→ GOAL OF THE EXERCISE
Copy out exactly every line from the line containing "There can be" until the records below end, inclusive of both boundary lines.

--- PROVIDED RECORDS Enclosed Below ---

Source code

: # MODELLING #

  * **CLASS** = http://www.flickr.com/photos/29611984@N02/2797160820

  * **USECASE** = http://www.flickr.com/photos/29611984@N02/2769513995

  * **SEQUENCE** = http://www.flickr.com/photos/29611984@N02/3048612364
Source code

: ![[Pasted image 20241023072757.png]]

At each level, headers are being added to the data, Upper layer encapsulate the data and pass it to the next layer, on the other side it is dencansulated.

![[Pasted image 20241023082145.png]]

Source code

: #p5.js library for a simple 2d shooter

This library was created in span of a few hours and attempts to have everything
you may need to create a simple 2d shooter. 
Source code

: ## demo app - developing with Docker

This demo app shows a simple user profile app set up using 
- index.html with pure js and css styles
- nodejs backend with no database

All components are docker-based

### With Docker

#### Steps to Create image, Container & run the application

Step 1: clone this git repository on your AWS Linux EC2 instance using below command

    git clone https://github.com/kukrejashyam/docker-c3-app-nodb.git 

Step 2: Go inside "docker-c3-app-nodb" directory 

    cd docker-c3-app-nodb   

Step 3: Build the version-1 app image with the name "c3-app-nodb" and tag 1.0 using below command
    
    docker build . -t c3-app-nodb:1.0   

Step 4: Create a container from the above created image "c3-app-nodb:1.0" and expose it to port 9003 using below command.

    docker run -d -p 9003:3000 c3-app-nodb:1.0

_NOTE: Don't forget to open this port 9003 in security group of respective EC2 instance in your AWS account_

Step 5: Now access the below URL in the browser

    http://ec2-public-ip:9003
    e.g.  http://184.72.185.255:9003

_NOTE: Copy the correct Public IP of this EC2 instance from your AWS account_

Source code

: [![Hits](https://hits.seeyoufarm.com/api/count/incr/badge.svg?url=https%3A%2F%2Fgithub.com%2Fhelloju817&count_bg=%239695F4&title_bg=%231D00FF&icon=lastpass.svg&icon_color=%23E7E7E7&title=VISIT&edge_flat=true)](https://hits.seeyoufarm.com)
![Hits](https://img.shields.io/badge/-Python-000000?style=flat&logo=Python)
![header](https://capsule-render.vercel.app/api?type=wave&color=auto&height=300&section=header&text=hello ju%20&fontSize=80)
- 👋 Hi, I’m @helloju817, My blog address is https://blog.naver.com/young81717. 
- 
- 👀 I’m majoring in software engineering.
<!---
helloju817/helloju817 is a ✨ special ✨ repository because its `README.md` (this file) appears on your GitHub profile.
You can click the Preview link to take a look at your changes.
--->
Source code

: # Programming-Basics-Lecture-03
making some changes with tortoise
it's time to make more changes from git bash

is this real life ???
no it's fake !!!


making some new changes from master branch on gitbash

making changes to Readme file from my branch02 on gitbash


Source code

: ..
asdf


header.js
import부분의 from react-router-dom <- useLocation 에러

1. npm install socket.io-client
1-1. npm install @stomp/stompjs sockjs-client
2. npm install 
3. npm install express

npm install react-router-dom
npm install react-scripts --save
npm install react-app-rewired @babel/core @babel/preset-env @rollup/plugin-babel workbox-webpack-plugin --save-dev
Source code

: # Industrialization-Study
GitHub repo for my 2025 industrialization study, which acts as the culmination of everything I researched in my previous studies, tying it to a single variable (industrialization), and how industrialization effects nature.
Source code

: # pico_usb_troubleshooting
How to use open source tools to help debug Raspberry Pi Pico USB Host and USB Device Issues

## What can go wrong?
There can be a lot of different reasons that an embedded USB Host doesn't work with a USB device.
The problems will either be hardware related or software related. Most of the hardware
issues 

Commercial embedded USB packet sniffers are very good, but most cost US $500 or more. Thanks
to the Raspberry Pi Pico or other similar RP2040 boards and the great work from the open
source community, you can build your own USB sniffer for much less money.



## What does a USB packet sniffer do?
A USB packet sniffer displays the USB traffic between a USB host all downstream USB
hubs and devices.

--- End of Enclosed PROVIDED RECORDS ---

→ COMPLETED EXERCISE
There can be a lot of different reasons that an embedded USB Host doesn't work with a USB device.
The problems will either be hardware related or software related. Most of the hardware
issues 

Commercial embedded USB packet sniffers are very good, but most cost US $500 or more. Thanks
to the Raspberry Pi Pico or other similar RP2040 boards and the great work from the open
source community, you can build your own USB sniffer for much less money.



## What does a USB packet sniffer do?
A USB packet sniffer displays the USB traffic between a USB host all downstream USB
hubs and devices.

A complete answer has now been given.